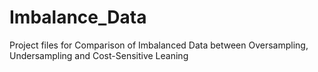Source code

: # Imbalance_Data
 Project files for Comparison of Imbalanced Data between Oversampling, Undersampling and Cost-Sensitive Leaning
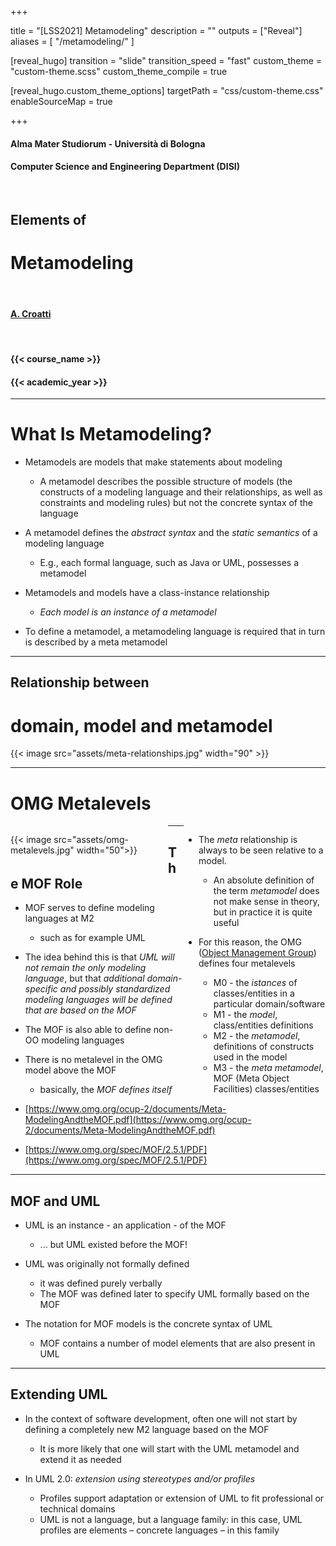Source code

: 
+++

title = "[LSS2021] Metamodeling"
description = ""
outputs = ["Reveal"]
aliases = [
    "/metamodeling/"
]

[reveal_hugo]
transition = "slide"
transition_speed = "fast"
custom_theme = "custom-theme.scss"
custom_theme_compile = true

[reveal_hugo.custom_theme_options]
targetPath = "css/custom-theme.css"
enableSourceMap = true

+++

#### Alma Mater Studiorum - Università di Bologna
#### Computer Science and Engineering Department (DISI)
&nbsp;
## Elements of
# Metamodeling
&nbsp;
#### [A. Croatti](mailto:a.croatti@unibo.it)
&nbsp;
#### {{< course_name >}}
#### {{< academic_year >}}

---

# What Is Metamodeling?

* Metamodels are models that make statements about modeling
    * A metamodel describes the possible structure of models (the constructs of a modeling language and their relationships, as well as constraints and modeling rules) but not the concrete syntax of the language
    
* A metamodel defines the *abstract syntax* and the *static semantics* of a modeling language
    * E.g., each formal language, such as Java or UML, possesses a metamodel

* Metamodels and models have a class-instance relationship
    * *Each model is an instance of a metamodel*
    
* To define a metamodel, a metamodeling language is required that in turn is described by a meta metamodel

---

## Relationship between
# domain, model and metamodel

{{< image src="assets/meta-relationships.jpg" width="90" >}}

---

# OMG Metalevels

<div class='left' style='float:left;width:50%'>

{{< image src="assets/omg-metalevels.jpg" width="50">}}

</div>

<div class='right' style='float:right;width:45%'>

* The *meta* relationship is always to be seen relative to a model.
    * An absolute definition of the term *metamodel* does not make sense in theory, but in practice it is quite useful

* For this reason, the OMG ([Object Management Group](https://www.omg.org/index.htm)) defines four metalevels
    * M0 - the *istances* of classes/entities in a particular domain/software
    * M1 - the *model*, class/entities definitions
    * M2 - the *metamodel*, definitions of constructs used in the model 
    * M3 - the *meta metamodel*, MOF (Meta Object Facilities) classes/entities

</div>

---

## The MOF Role

* MOF serves to define modeling languages at M2
    * such as for example UML

* The idea behind this is that *UML will not remain the only modeling language*, but that *additional domain-specific and possibly standardized modeling languages will be defined that are based on the MOF*

* The MOF is also able to define non-OO modeling languages

* There is no metalevel in the OMG model above the MOF
    * basically, the *MOF defines itself*

* [https://www.omg.org/ocup-2/documents/Meta-ModelingAndtheMOF.pdf](https://www.omg.org/ocup-2/documents/Meta-ModelingAndtheMOF.pdf)
* [https://www.omg.org/spec/MOF/2.5.1/PDF](https://www.omg.org/spec/MOF/2.5.1/PDF)

---

## MOF and UML
* UML is an instance - an application - of the MOF
    * ... but UML existed before the MOF!

* UML was originally not formally defined
    * it was defined purely verbally
    * The MOF was defined later to specify UML formally based on the MOF

* The notation for MOF models is the concrete syntax of UML
    * MOF contains a number of model elements that are also present in UML

---

## Extending UML

* In the context of software development, often one will not start by defining a completely new M2 language based on the MOF
    * It is more likely that one will start with the UML metamodel and extend it as needed

* In UML 2.0: *extension using stereotypes and/or profiles*
    * Profiles support adaptation or extension of UML to fit professional or technical domains
    * UML is not a language, but a language family: in this case, UML profiles are elements – concrete languages – in this family

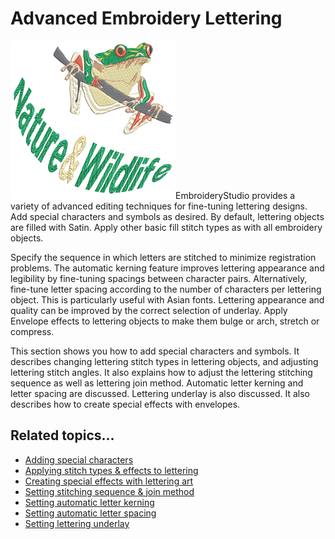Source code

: # Advanced Embroidery Lettering

![AdvancedLetteringSample.png](assets/AdvancedLetteringSample.png)EmbroideryStudio provides a variety of advanced editing techniques for fine-tuning lettering designs. Add special characters and symbols as desired. By default, lettering objects are filled with Satin. Apply other basic fill stitch types as with all embroidery objects.

Specify the sequence in which letters are stitched to minimize registration problems. The automatic kerning feature improves lettering appearance and legibility by fine-tuning spacings between character pairs. Alternatively, fine-tune letter spacing according to the number of characters per lettering object. This is particularly useful with Asian fonts. Lettering appearance and quality can be improved by the correct selection of underlay. Apply Envelope effects to lettering objects to make them bulge or arch, stretch or compress.

This section shows you how to add special characters and symbols. It describes changing lettering stitch types in lettering objects, and adjusting lettering stitch angles. It also explains how to adjust the lettering stitching sequence as well as lettering join method. Automatic letter kerning and letter spacing are discussed. Lettering underlay is also discussed. It also describes how to create special effects with envelopes.

## Related topics...

- [Adding special characters](Adding_special_characters)
- [Applying stitch types & effects to lettering](Applying_stitch_types_effects_to_lettering)
- [Creating special effects with lettering art](Creating_special_effects_with_lettering_art)
- [Setting stitching sequence & join method](Setting_stitching_sequence_join_method)
- [Setting automatic letter kerning](Setting_automatic_letter_kerning)
- [Setting automatic letter spacing](Setting_automatic_letter_spacing)
- [Setting lettering underlay](Setting_lettering_underlay)
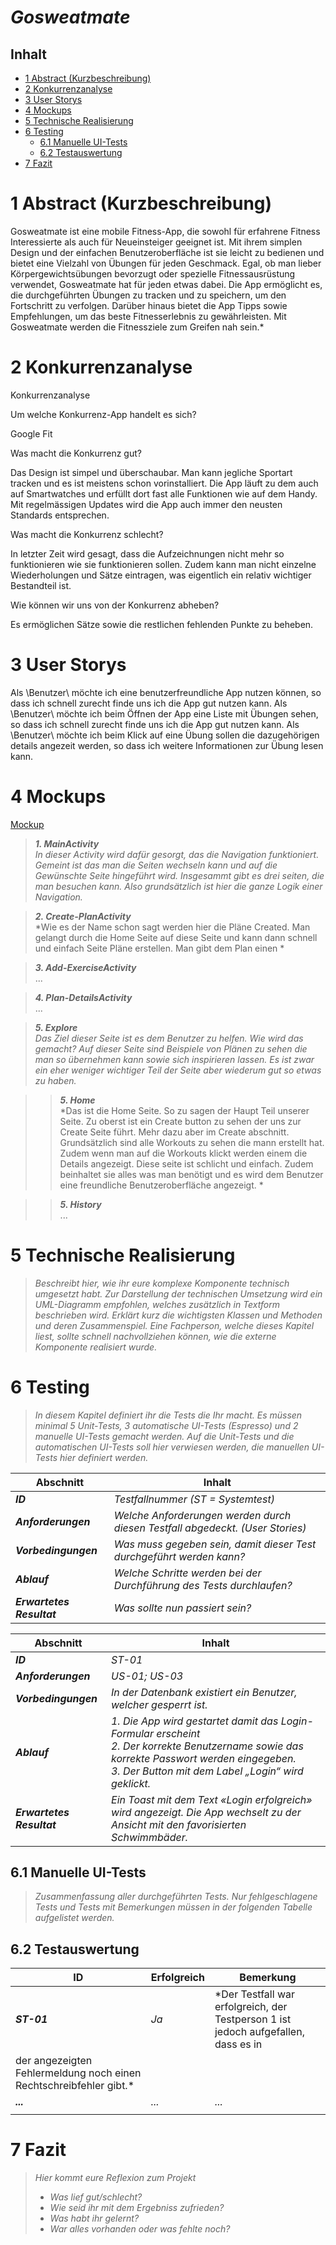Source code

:# ***Gosweatmate***

## Inhalt

* [1 Abstract (Kurzbeschreibung)](#1-abstract-kurzbeschreibung)
* [2 Konkurrenzanalyse](#2-konkurrenzanalyse)
* [3 User Storys](#3-user-storys)
* [4 Mockups](#4-mockups)
* [5 Technische Realisierung](#5-technische-realisierung)
* [6 Testing](#6-testing)
    * [6.1 Manuelle UI-Tests](#61-manuelle-ui-tests)
    * [6.2 Testauswertung](#62-testauswertung)
* [7 Fazit](#7-fazit)

# 1 Abstract (Kurzbeschreibung)

Gosweatmate ist eine mobile Fitness-App, die sowohl für erfahrene Fitness Interessierte als auch
für Neueinsteiger geeignet ist. Mit ihrem simplen Design und der einfachen Benutzeroberfläche ist
sie leicht zu bedienen und bietet eine Vielzahl von Übungen für jeden Geschmack. Egal, ob man lieber
Körpergewichtsübungen bevorzugt oder spezielle Fitnessausrüstung verwendet, Gosweatmate hat für
jeden etwas dabei. Die App ermöglicht es, die durchgeführten Übungen zu tracken und zu speichern, um
den Fortschritt zu verfolgen. Darüber hinaus bietet die App Tipps sowie Empfehlungen, um das beste
Fitnesserlebnis zu gewährleisten. Mit Gosweatmate werden die Fitnessziele zum Greifen nah sein.*

# 2 Konkurrenzanalyse

Konkurrenzanalyse

Um welche Konkurrenz-App handelt es sich?

Google Fit

Was macht die Konkurrenz gut?

Das Design ist simpel und überschaubar. Man kann jegliche Sportart tracken und es ist meistens schon
vorinstalliert. Die App läuft zu dem auch auf Smartwatches und erfüllt dort fast alle Funktionen wie
auf dem Handy. Mit regelmässigen Updates wird die App auch immer den neusten Standards entsprechen.

Was macht die Konkurrenz schlecht?

In letzter Zeit wird gesagt, dass die Aufzeichnungen nicht mehr so funktionieren wie sie
funktionieren sollen. Zudem kann man nicht einzelne Wiederholungen und Sätze eintragen, was
eigentlich ein relativ wichtiger Bestandteil ist.

Wie können wir uns von der Konkurrenz abheben?

Es ermöglichen Sätze sowie die restlichen fehlenden Punkte zu beheben.

# 3 User Storys

Als \Benutzer\ möchte ich eine benutzerfreundliche App nutzen können, so dass ich schnell zurecht finde uns ich die App gut nutzen kann.
Als \Benutzer\ möchte ich beim Öffnen der App eine Liste mit Übungen sehen, so dass ich schnell zurecht finde uns ich die App gut nutzen kann.
Als \Benutzer\ möchte ich beim Klick auf eine Übung sollen die dazugehörigen details angezeit werden, so dass ich weitere Informationen zur Übung lesen kann.

# 4 Mockups

[Mockup](images/mockup.png)

> ***1. MainActivity***  
> *In dieser Activity wird dafür gesorgt, das die Navigation funktioniert. Gemeint ist das man die
Seiten wechseln kann und auf die Gewünschte Seite hingeführt wird. Insgesammt gibt es drei seiten,
die man besuchen kann. Also grundsätzlich ist hier die ganze Logik einer Navigation.*

> ***2. Create-PlanActivity***  
> *Wie es der Name schon sagt werden hier die Pläne Created. Man gelangt durch die Home Seite auf
diese Seite und kann dann schnell und einfach Seite Pläne erstellen. Man gibt dem Plan einen *

> ***3. Add-ExerciseActivity***   
> ...

> ***4. Plan-DetailsActivity***   
> ...

> ***5. Explore***   
> *Das Ziel dieser Seite ist es dem Benutzer zu helfen. Wie wird das gemacht?
Auf dieser Seite sind Beispiele von Plänen zu sehen die man so übernehmen kann sowie sich 
inspirieren lassen. Es ist zwar ein eher weniger wichtiger Teil der Seite aber wiederum gut so etwas
zu haben.*

> > ***5. Home***   
> *Das ist die Home Seite. So zu sagen der Haupt Teil unserer Seite. 
Zu oberst ist ein Create button zu sehen der uns zur Create Seite führt. 
Mehr dazu aber im Create abschnitt. Grundsätzlich sind alle Workouts zu
sehen die mann erstellt hat. Zudem wenn man auf die Workouts klickt werden einem die 
Details angezeigt. Diese seite ist schlicht und einfach. Zudem beinhaltet sie alles was man benötigt
und es wird dem Benutzer eine freundliche Benutzeroberfläche angezeigt. *

> > ***5. History***   
> ...

# 5 Technische Realisierung

> *Beschreibt hier, wie ihr eure komplexe Komponente technisch umgesetzt habt. Zur Darstellung der
technischen Umsetzung wird ein UML-Diagramm empfohlen, welches zusätzlich in Textform beschrieben
wird. Erklärt kurz die wichtigsten Klassen und Methoden und deren Zusammenspiel. Eine Fachperson,
welche dieses Kapitel liest, sollte schnell nachvollziehen können, wie die externe Komponente
realisiert wurde.*

# 6 Testing

> *In diesem Kapitel definiert ihr die Tests die Ihr macht.
Es müssen minimal 5 Unit-Tests, 3 automatische UI-Tests (Espresso) und 2 manuelle UI-Tests gemacht
werden. Auf die Unit-Tests und die automatischen UI-Tests soll hier verwiesen werden, die manuellen
UI-Tests hier definiert werden.*

|Abschnitt |Inhalt  |
|----------|--------|
|***ID***|*Testfallnummer (ST = Systemtest)*|
|***Anforderungen***|*Welche Anforderungen werden durch diesen Testfall abgedeckt. (User Stories)*|
|***Vorbedingungen***|*Was muss gegeben sein, damit dieser Test durchgeführt werden kann?*|
|***Ablauf***|*Welche Schritte werden bei der Durchführung des Tests durchlaufen?*|
|***Erwartetes Resultat***|*Was sollte nun passiert sein?*|

|Abschnitt |Inhalt  |
|----------|--------|
|***ID***|*ST-01*|
|***Anforderungen***|*US-01; US-03*|
|***Vorbedingungen***|*In der Datenbank existiert ein Benutzer, welcher gesperrt ist.*|
|***Ablauf***|*1. Die App wird gestartet damit das Login-Formular erscheint*<br>*2. Der korrekte Benutzername sowie das korrekte Passwort werden eingegeben.*<br>*3. Der Button mit dem Label „Login“ wird geklickt.*|
|***Erwartetes Resultat***|*Ein Toast mit dem Text «Login erfolgreich» wird angezeigt. Die App wechselt zu der Ansicht mit den favorisierten Schwimmbäder.*|

## 6.1 Manuelle UI-Tests

> *Zusammenfassung aller durchgeführten Tests. Nur fehlgeschlagene Tests und Tests mit Bemerkungen
müssen in der folgenden Tabelle aufgelistet werden.*

## 6.2 Testauswertung

|ID|Erfolgreich|Bemerkung|
|--|-----------|---------|
|***ST-01***|*Ja*|*Der Testfall war erfolgreich, der Testperson 1 ist jedoch aufgefallen, dass es in
der angezeigten Fehlermeldung noch einen Rechtschreibfehler gibt.*|
|***...***|*...*|*...*|
||||

# 7 Fazit

> *Hier kommt eure Reflexion zum Projekt*
> * *Was lief gut/schlecht?*
> * *Wie seid ihr mit dem Ergebniss zufrieden?*
> * *Was habt ihr gelernt?*
> * *War alles vorhanden oder was fehlte noch?*

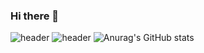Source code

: ### Hi there 👋
![header](https://capsule-render.vercel.app/api?type=waving&color=0:9CB4D4,100:659F7C&height=300&section=header&text=CHO4U4O&desc=Yujin%20Han&animation=fadeIn&fontSize=90)
![header](https://capsule-render.vercel.app/api?height=400&text=Hello%20World!&desc=Hello%20capsule%20render)
![Anurag's GitHub stats](https://github-readme-stats.vercel.app/api?username=cho4u4o&show_icons=true&theme=radical)
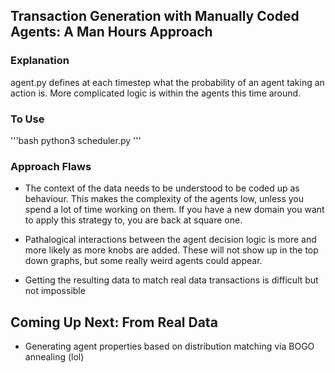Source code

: ##  Transaction Generation with Manually Coded Agents: A Man Hours Approach

###  Explanation
agent.py defines at each timestep what the probability of an agent taking an action is.
More complicated logic is within the agents this time around.

###  To Use
'''bash
python3 scheduler.py
'''

###  Approach Flaws
- The context of the data needs to be understood to be coded up as behaviour. 
This makes the complexity of the agents low, unless you spend a lot of time working on them. 
If you have a new domain you want to apply this strategy to, you are back at square one. 

- Pathalogical interactions between the agent decision logic is more and more likely as more 
knobs are added. These will not show up in the top down graphs, but some really weird agents could appear.

- Getting the resulting data to match real data transactions is difficult but not impossible

##  Coming Up Next: From Real Data
- Generating agent properties based on distribution matching via BOGO annealing (lol)


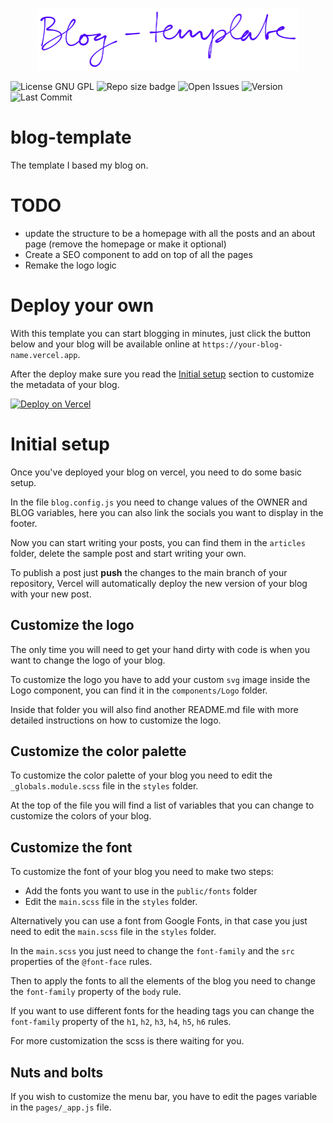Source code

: <p align="center">  
  <a href="#" style="margin: 10px">
    <img width="auto" height="100px" src="logo.png" />
  </a>
</p>

![License GNU GPL](https://img.shields.io/github/license/andreaiaia/blog-template)
![Repo size badge](https://img.shields.io/github/repo-size/andreaiaia/blog-template)
![Open Issues](https://img.shields.io/github/issues/andreaiaia/blog-template)
![Version](https://img.shields.io/github/package-json/v/andreaiaia/blog-template)
![Last Commit](https://img.shields.io/github/last-commit/andreaiaia/blog-template)

# blog-template

The template I based my blog on.

# TODO

- update the structure to be a homepage with all the posts and an about page (remove the homepage or make it optional)
- Create a SEO component to add on top of all the pages
- Remake the logo logic

# Deploy your own

With this template you can start blogging in minutes, just click the button below and your blog will be available online at `https://your-blog-name.vercel.app`.

After the deploy make sure you read the [Initial setup](#initial-setup) section to customize the metadata of your blog.

[![Deploy on Vercel](https://vercel.com/button)](https://vercel.com/new/clone?s=https%3A%2F%2Fgithub.com%2Fandreaiaia%2Fblog-template&showOptionalTeamCreation=false)

# Initial setup

Once you've deployed your blog on vercel, you need to do some basic setup.

In the file `blog.config.js` you need to change values of the OWNER and BLOG variables, here you can also link the socials you want to display in the footer.

Now you can start writing your posts, you can find them in the `articles` folder, delete the sample post and start writing your own.

To publish a post just **push** the changes to the main branch of your repository, Vercel will automatically deploy the new version of your blog with your new post.

## Customize the logo

The only time you will need to get your hand dirty with code is when you want to change the logo of your blog.

To customize the logo you have to add your custom `svg` image inside the Logo component, you can find it in the `components/Logo` folder.

Inside that folder you will also find another README.md file with more detailed instructions on how to customize the logo.

## Customize the color palette

To customize the color palette of your blog you need to edit the `_globals.module.scss` file in the `styles` folder.

At the top of the file you will find a list of variables that you can change to customize the colors of your blog.

## Customize the font

To customize the font of your blog you need to make two steps:

- Add the fonts you want to use in the `public/fonts` folder
- Edit the `main.scss` file in the `styles` folder.

Alternatively you can use a font from Google Fonts, in that case you just need to edit the `main.scss` file in the `styles` folder.

In the `main.scss` you just need to change the `font-family` and the `src` properties of the `@font-face` rules.

Then to apply the fonts to all the elements of the blog you need to change the `font-family` property of the `body` rule.

If you want to use different fonts for the heading tags you can change the `font-family` property of the `h1`, `h2`, `h3`, `h4`, `h5`, `h6` rules.

For more customization the scss is there waiting for you.

## Nuts and bolts

If you wish to customize the menu bar, you have to edit the pages variable in the `pages/_app.js` file.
..........
Take from the material above the lines running from the one with "for example UML" through the one with "the *MOF defines itself*", and repeat them exactly, with nothing else.

    * such as for example UML

* The idea behind this is that *UML will not remain the only modeling language*, but that *additional domain-specific and possibly standardized modeling languages will be defined that are based on the MOF*

* The MOF is also able to define non-OO modeling languages

* There is no metalevel in the OMG model above the MOF
    * basically, the *MOF defines itself*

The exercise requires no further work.